(Recorded data)
-- Opening Marker --

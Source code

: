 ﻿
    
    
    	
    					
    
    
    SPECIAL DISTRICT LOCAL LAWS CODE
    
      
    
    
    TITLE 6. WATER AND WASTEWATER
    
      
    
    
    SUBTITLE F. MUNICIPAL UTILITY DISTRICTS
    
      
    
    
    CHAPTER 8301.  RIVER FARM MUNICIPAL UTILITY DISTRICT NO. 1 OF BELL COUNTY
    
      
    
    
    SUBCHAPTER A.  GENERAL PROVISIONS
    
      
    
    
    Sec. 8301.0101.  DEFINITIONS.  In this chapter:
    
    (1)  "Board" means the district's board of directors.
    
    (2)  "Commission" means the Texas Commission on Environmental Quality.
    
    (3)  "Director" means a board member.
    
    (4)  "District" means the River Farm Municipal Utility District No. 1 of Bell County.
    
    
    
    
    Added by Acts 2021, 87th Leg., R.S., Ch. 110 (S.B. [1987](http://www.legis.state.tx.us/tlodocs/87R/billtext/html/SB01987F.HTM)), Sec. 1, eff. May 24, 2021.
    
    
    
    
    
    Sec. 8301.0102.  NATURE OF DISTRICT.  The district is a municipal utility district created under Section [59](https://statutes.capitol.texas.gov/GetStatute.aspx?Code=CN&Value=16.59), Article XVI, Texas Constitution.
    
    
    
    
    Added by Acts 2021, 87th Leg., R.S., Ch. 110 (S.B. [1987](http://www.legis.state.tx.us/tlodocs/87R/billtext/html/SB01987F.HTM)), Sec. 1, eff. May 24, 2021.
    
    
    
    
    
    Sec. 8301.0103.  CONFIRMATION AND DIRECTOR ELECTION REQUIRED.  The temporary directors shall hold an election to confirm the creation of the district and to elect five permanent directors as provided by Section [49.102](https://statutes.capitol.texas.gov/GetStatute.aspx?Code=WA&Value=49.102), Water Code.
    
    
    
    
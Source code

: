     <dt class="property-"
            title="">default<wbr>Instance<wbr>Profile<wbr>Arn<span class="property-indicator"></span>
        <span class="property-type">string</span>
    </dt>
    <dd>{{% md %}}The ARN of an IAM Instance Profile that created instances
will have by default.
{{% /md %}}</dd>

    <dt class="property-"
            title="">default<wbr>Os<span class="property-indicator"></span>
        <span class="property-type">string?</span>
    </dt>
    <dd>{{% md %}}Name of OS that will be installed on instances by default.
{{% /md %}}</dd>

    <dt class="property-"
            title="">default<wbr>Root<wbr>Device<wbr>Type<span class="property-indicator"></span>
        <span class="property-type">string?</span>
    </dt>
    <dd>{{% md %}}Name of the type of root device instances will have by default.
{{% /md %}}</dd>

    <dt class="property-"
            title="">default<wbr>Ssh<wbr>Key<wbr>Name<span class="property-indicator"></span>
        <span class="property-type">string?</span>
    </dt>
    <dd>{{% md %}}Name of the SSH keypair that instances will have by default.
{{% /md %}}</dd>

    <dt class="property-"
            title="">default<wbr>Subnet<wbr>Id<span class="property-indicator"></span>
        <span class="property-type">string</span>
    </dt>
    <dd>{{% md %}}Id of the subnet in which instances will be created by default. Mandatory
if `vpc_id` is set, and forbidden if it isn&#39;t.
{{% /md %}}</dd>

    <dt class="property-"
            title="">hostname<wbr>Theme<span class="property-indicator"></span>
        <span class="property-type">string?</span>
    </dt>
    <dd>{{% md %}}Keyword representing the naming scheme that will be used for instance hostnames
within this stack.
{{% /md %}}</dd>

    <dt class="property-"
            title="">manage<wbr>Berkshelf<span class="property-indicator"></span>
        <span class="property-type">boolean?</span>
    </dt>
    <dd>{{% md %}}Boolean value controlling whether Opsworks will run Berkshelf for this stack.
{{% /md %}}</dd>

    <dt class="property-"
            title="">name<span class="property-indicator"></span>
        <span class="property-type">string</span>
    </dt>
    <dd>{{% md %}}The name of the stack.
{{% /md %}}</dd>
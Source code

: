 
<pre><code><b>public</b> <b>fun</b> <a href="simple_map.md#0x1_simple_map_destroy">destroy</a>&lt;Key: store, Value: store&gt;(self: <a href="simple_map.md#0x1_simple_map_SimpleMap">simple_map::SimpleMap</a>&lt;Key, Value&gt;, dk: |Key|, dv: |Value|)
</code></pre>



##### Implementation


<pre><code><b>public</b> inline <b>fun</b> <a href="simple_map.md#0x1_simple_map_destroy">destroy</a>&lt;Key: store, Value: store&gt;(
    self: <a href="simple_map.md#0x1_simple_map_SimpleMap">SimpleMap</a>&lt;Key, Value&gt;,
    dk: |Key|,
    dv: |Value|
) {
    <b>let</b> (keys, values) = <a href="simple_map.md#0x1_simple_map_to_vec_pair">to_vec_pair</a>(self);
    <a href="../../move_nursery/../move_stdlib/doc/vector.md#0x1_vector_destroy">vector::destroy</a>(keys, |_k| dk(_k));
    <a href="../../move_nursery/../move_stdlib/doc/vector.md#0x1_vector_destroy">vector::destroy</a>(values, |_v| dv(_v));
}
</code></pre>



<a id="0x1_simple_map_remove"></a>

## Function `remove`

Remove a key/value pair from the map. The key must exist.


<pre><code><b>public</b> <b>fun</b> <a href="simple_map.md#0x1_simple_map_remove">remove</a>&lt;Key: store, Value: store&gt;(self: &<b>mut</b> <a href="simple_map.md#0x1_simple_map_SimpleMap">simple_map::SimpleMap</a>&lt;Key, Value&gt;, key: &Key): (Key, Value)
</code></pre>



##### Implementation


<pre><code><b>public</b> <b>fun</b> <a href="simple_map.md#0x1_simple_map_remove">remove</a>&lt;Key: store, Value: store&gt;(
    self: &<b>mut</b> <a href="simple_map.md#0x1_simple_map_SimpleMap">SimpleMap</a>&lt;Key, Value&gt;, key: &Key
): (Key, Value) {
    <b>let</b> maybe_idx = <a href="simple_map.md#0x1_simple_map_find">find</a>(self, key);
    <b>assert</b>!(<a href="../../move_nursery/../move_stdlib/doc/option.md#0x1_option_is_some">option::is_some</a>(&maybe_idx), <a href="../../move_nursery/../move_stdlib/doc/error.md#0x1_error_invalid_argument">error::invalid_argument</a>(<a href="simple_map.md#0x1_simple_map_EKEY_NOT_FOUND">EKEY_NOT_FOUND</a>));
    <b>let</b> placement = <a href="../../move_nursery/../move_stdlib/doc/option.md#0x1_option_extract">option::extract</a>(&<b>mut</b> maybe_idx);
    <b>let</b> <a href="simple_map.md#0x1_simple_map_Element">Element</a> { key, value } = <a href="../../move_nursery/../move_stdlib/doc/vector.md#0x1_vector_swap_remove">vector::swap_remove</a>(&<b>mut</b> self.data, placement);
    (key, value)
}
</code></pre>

-- Closing Marker --

- _Work item_
Please copy out every entry word for word.

- _Answer section_
Source code

: ﻿
    
    
    	
    					
    
    
    SPECIAL DISTRICT LOCAL LAWS CODE
    
      
    
    
    TITLE 6. WATER AND WASTEWATER
    
      
    
    
    SUBTITLE F. MUNICIPAL UTILITY DISTRICTS
    
      
    
    
    CHAPTER 8301.  RIVER FARM MUNICIPAL UTILITY DISTRICT NO. 1 OF BELL COUNTY
    
      
    
    
    SUBCHAPTER A.  GENERAL PROVISIONS
    
      
    
    
    Sec. 8301.0101.  DEFINITIONS.  In this chapter:
    
    (1)  "Board" means the district's board of directors.
    
    (2)  "Commission" means the Texas Commission on Environmental Quality.
    
    (3)  "Director" means a board member.
    
    (4)  "District" means the River Farm Municipal Utility District No. 1 of Bell County.
    
    
    
    
    Added by Acts 2021, 87th Leg., R.S., Ch. 110 (S.B. [1987](http://www.legis.state.tx.us/tlodocs/87R/billtext/html/SB01987F.HTM)), Sec. 1, eff. May 24, 2021.
    
    
    
    
    
    Sec. 8301.0102.  NATURE OF DISTRICT.  The district is a municipal utility district created under Section [59](https://statutes.capitol.texas.gov/GetStatute.aspx?Code=CN&Value=16.59), Article XVI, Texas Constitution.
    
    
    
    
    Added by Acts 2021, 87th Leg., R.S., Ch. 110 (S.B. [1987](http://www.legis.state.tx.us/tlodocs/87R/billtext/html/SB01987F.HTM)), Sec. 1, eff. May 24, 2021.
    
    
    
    
    
    Sec. 8301.0103.  CONFIRMATION AND DIRECTOR ELECTION REQUIRED.  The temporary directors shall hold an election to confirm the creation of the district and to elect five permanent directors as provided by Section [49.102](https://statutes.capitol.texas.gov/GetStatute.aspx?Code=WA&Value=49.102), Water Code.
    
    
    
    
Source code

:     <dt class="property-"
            title="">default<wbr>Instance<wbr>Profile<wbr>Arn<span class="property-indicator"></span>
        <span class="property-type">string</span>
    </dt>
    <dd>{{% md %}}The ARN of an IAM Instance Profile that created instances
will have by default.
{{% /md %}}</dd>

    <dt class="property-"
            title="">default<wbr>Os<span class="property-indicator"></span>
        <span class="property-type">string?</span>
    </dt>
    <dd>{{% md %}}Name of OS that will be installed on instances by default.
{{% /md %}}</dd>

    <dt class="property-"
            title="">default<wbr>Root<wbr>Device<wbr>Type<span class="property-indicator"></span>
        <span class="property-type">string?</span>
    </dt>
    <dd>{{% md %}}Name of the type of root device instances will have by default.
{{% /md %}}</dd>

    <dt class="property-"
            title="">default<wbr>Ssh<wbr>Key<wbr>Name<span class="property-indicator"></span>
        <span class="property-type">string?</span>
    </dt>
    <dd>{{% md %}}Name of the SSH keypair that instances will have by default.
{{% /md %}}</dd>

    <dt class="property-"
            title="">default<wbr>Subnet<wbr>Id<span class="property-indicator"></span>
        <span class="property-type">string</span>
    </dt>
    <dd>{{% md %}}Id of the subnet in which instances will be created by default. Mandatory
if `vpc_id` is set, and forbidden if it isn&#39;t.
{{% /md %}}</dd>

    <dt class="property-"
            title="">hostname<wbr>Theme<span class="property-indicator"></span>
        <span class="property-type">string?</span>
    </dt>
    <dd>{{% md %}}Keyword representing the naming scheme that will be used for instance hostnames
within this stack.
{{% /md %}}</dd>

    <dt class="property-"
            title="">manage<wbr>Berkshelf<span class="property-indicator"></span>
        <span class="property-type">boolean?</span>
    </dt>
    <dd>{{% md %}}Boolean value controlling whether Opsworks will run Berkshelf for this stack.
{{% /md %}}</dd>

    <dt class="property-"
            title="">name<span class="property-indicator"></span>
        <span class="property-type">string</span>
    </dt>
    <dd>{{% md %}}The name of the stack.
{{% /md %}}</dd>
Source code

: 
<pre><code><b>public</b> <b>fun</b> <a href="simple_map.md#0x1_simple_map_destroy">destroy</a>&lt;Key: store, Value: store&gt;(self: <a href="simple_map.md#0x1_simple_map_SimpleMap">simple_map::SimpleMap</a>&lt;Key, Value&gt;, dk: |Key|, dv: |Value|)
</code></pre>



##### Implementation


<pre><code><b>public</b> inline <b>fun</b> <a href="simple_map.md#0x1_simple_map_destroy">destroy</a>&lt;Key: store, Value: store&gt;(
    self: <a href="simple_map.md#0x1_simple_map_SimpleMap">SimpleMap</a>&lt;Key, Value&gt;,
    dk: |Key|,
    dv: |Value|
) {
    <b>let</b> (keys, values) = <a href="simple_map.md#0x1_simple_map_to_vec_pair">to_vec_pair</a>(self);
    <a href="../../move_nursery/../move_stdlib/doc/vector.md#0x1_vector_destroy">vector::destroy</a>(keys, |_k| dk(_k));
    <a href="../../move_nursery/../move_stdlib/doc/vector.md#0x1_vector_destroy">vector::destroy</a>(values, |_v| dv(_v));
}
</code></pre>



<a id="0x1_simple_map_remove"></a>

## Function `remove`

Remove a key/value pair from the map. The key must exist.


<pre><code><b>public</b> <b>fun</b> <a href="simple_map.md#0x1_simple_map_remove">remove</a>&lt;Key: store, Value: store&gt;(self: &<b>mut</b> <a href="simple_map.md#0x1_simple_map_SimpleMap">simple_map::SimpleMap</a>&lt;Key, Value&gt;, key: &Key): (Key, Value)
</code></pre>



##### Implementation


<pre><code><b>public</b> <b>fun</b> <a href="simple_map.md#0x1_simple_map_remove">remove</a>&lt;Key: store, Value: store&gt;(
    self: &<b>mut</b> <a href="simple_map.md#0x1_simple_map_SimpleMap">SimpleMap</a>&lt;Key, Value&gt;, key: &Key
): (Key, Value) {
    <b>let</b> maybe_idx = <a href="simple_map.md#0x1_simple_map_find">find</a>(self, key);
    <b>assert</b>!(<a href="../../move_nursery/../move_stdlib/doc/option.md#0x1_option_is_some">option::is_some</a>(&maybe_idx), <a href="../../move_nursery/../move_stdlib/doc/error.md#0x1_error_invalid_argument">error::invalid_argument</a>(<a href="simple_map.md#0x1_simple_map_EKEY_NOT_FOUND">EKEY_NOT_FOUND</a>));
    <b>let</b> placement = <a href="../../move_nursery/../move_stdlib/doc/option.md#0x1_option_extract">option::extract</a>(&<b>mut</b> maybe_idx);
    <b>let</b> <a href="simple_map.md#0x1_simple_map_Element">Element</a> { key, value } = <a href="../../move_nursery/../move_stdlib/doc/vector.md#0x1_vector_swap_remove">vector::swap_remove</a>(&<b>mut</b> self.data, placement);
    (key, value)
}
</code></pre>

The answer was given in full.